This is the Grid vision pursued by many e-infrastructure initiatives for science, some of which provide direct support for building VREs from infrastructural resources. Our starting point was D4Science (http://www.d4science.eu), a production-level infrastructure serving mainly scientific communities, but which is not biased towards any particular discipline and has great potential for meeting the needs that we have identified. gCube (http://www.gcube-system.org), on which the infrastructure is based, is a distributed, service-based system designed to support the full life cycle of modern research, with particular emphasis on application-level requirements for information and knowledge management (Candela et al. 2008). To this end, gCube interfaces with European grid middleware and research infrastructures (Enabling Grid for e-Science and the future European Grid Initiative) to exploit shared access to computational and storage resources, complementing this with an array of services that collate, import, describe, annotate, merge, transform, index, search and present information for various multi-disciplinary communities. These higher-level services are distributed functionally across three layers, as shown in figure 1.
The particular appeal of this approach is in its integration and transparency: services, information and machines are infrastructural resources that communities select, share, compose and consume in the scope of a VRE. VREs are interactively designed and configured on demand (Candela et al. 2009), and the system is responsible for its physical deployment and correct operation in the infrastructure. Computational resources are exploited for computationally demanding tasks such as on-demand indexing of large collections.
We are investigating how humanities data sources can be imported into gCube, and how the VRE can be enhanced with further services according to the needs of the targeted research community. The gCube system is designed for extensibility; communities are encouraged to tailor the functionality to their particular needs, by developing new services or plugins. In the following sections, we describe the datasets and use cases that inform our development of new gCube services, which we use in the experiments described in §7.
5. Test datasets
As initial test datasets for our experimental scenarios, we are using the following three resources from LaQuAT:
The Heidelberger Gesamtverzeichnis (HGV) der griechischen Papyrusurkunden Ägyp-tens (http://www.rzuser.uni-heidelberg.de/~gv0/), a database of metadata records for some 55 000 Greek papyri, mostly from Roman Egypt and its environs. The metadata includes (among other information) bibliography, keywords, dates and places (e.g. findspots and provenances), as well as links to the corresponding documents in the Duke Databank of Documentary Papyri.
Projet Volterra (http://www.ucl.ac.uk/history2/volterra/), a database of Roman legal texts, and associated metadata, from various sources (epigraphic, papyrological or literary).
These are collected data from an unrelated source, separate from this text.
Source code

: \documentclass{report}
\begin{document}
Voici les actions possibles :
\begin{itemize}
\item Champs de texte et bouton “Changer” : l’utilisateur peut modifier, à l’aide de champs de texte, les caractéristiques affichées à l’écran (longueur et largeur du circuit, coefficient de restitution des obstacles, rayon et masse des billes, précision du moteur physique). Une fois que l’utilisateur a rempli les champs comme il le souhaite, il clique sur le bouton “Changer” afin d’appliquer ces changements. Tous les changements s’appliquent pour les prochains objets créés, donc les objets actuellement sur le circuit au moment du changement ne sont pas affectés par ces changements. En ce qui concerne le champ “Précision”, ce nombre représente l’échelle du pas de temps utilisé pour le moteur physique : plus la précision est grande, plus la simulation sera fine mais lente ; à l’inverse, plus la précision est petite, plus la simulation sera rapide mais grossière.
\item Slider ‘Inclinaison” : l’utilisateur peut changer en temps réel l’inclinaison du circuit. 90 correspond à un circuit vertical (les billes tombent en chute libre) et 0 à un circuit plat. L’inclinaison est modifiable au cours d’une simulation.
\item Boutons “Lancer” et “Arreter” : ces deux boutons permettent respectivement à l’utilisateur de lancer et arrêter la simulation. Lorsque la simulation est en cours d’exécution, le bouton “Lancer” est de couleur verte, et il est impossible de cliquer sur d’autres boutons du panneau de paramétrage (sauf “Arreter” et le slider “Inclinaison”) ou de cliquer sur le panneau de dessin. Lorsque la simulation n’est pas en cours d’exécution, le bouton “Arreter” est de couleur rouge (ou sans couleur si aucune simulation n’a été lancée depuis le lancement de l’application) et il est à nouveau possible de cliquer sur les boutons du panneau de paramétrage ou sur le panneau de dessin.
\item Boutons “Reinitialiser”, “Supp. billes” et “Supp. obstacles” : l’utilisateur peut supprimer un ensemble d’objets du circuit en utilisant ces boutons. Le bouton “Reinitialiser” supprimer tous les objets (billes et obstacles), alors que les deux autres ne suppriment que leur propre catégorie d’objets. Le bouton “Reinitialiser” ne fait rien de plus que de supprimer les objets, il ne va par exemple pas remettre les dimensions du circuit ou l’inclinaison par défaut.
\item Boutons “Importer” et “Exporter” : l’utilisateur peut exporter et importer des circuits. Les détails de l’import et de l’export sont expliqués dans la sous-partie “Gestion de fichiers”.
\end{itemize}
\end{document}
The database is currently in the low tens of thousands of texts, but very much in progress, and is stored in a series of themed tables in Microsoft Access;
The inscriptions of Aphrodisias (InsAph; http://insaph.kcl.ac.uk/), a corpus of about 2000 ancient Greek inscriptions from the Roman city of Aphrodisias in Asia Minor, including transcribed texts and metadata marked up using EpiDoc Text Encoding Initiative (TEI), as well as images of the physical objects.
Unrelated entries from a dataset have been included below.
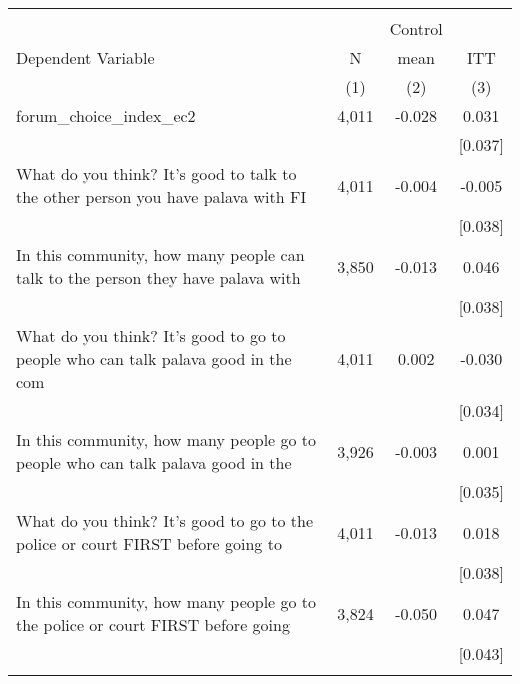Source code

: \begin{tabular}{lccc}
\hline \noalign{\smallskip} &  &  & \\
 &  & Control & \\
Dependent Variable & N & mean & ITT\\
 & (1) & (2) & (3)\\
\noalign{\smallskip}\hline \noalign{\smallskip}forum_choice_index_ec2 & 4,011 & -0.028 & 0.031\\
 &  &  & [0.037]\\
What do you think? It's good to talk to the other person you have palava with FI & 4,011 & -0.004 & -0.005\\
 &  &  & [0.038]\\
In this community, how many people can talk to the person they have palava with  & 3,850 & -0.013 & 0.046\\
 &  &  & [0.038]\\
What do you think? It's good to go to people who can talk palava good in the com & 4,011 & 0.002 & -0.030\\
 &  &  & [0.034]\\
In this community, how many people go to people who can talk palava good in the  & 3,926 & -0.003 & 0.001\\
 &  &  & [0.035]\\
What do you think? It's good to go to the police or court FIRST before going to  & 4,011 & -0.013 & 0.018\\
 &  &  & [0.038]\\
In this community, how many people go to the police or court FIRST before going  & 3,824 & -0.050 & 0.047\\
 &  &  & [0.043]\\
\noalign{\smallskip}\hline\end{tabular}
We are supplementing these with three online resources that are essentially collections of ‘things’—respectively, places, personal names and coins—each of which is identified by a stable Uniform Resource Locator (URL) that resolves to a systematic representation of the corresponding ‘thing’,
The Pleiades Project (http://pleiades.stoa.org/) is based on the Barrington Atlas (http://atlantides.org/batlas/) and provides a catalogue for ancient places. Each is associated with a dedicated URL such as http://pleiades.stoa.org/places/221986/aphrodisias/.
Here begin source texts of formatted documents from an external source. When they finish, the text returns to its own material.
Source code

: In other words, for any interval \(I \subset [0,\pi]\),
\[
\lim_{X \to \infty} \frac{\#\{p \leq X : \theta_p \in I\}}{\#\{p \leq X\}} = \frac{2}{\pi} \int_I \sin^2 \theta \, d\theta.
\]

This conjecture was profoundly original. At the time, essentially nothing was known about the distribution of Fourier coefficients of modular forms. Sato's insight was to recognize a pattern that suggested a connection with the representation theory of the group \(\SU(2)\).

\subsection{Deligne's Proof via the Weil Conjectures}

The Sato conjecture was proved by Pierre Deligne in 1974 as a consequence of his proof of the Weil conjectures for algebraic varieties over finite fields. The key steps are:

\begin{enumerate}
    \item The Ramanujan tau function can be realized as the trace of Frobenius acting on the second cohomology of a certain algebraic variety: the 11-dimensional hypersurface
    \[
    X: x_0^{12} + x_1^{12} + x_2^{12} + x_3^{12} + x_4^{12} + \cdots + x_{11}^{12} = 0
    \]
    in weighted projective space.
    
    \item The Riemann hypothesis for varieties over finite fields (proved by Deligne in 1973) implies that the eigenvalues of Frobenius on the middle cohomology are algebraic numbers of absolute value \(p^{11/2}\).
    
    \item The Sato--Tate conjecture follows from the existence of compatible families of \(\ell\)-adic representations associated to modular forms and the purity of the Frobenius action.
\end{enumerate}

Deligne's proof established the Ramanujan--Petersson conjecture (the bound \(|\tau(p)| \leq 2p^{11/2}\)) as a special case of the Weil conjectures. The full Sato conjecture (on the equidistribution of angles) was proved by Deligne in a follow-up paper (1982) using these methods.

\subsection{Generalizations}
The American Numismatic Society’s collection of coins, whose entries can be referenced by URLs that return HyperText Markup Language (HTML), or by Domain Name (Space) Identifiers (DNIDs), e.g. numismatics.org:1933.23.1.
The original three datasets were selected because of the diversity of their implementations and because, while originating from quite different research projects, there is a significant overlap in their contents, both in terms of places, time periods and people. They thus allow realistic cross-resource searches and queries, and re-using them will facilitate a critical comparison of results with those from LaQuAT. The supplementary resources provide useful domains for annotations and inter-object links, as there are numerous potential connections with the first three datasets.
6. Humanities use cases
The outcomes of LaQuAT demonstrated the feasibility of and need for environments in which ancient historians can access and manipulate dispersed and heterogeneous digital resources in an integrated way, and these requirements were further elaborated in use cases produced by DARIAH. These use cases were derived by engaging with researchers at King’s College London through semi-structured interviews, in which the questions were organized around viewpoints and concerns that examined how work is coordinated, how it is planned and formalized, how computer and paper processes are used together and how physical space and time impact on the work.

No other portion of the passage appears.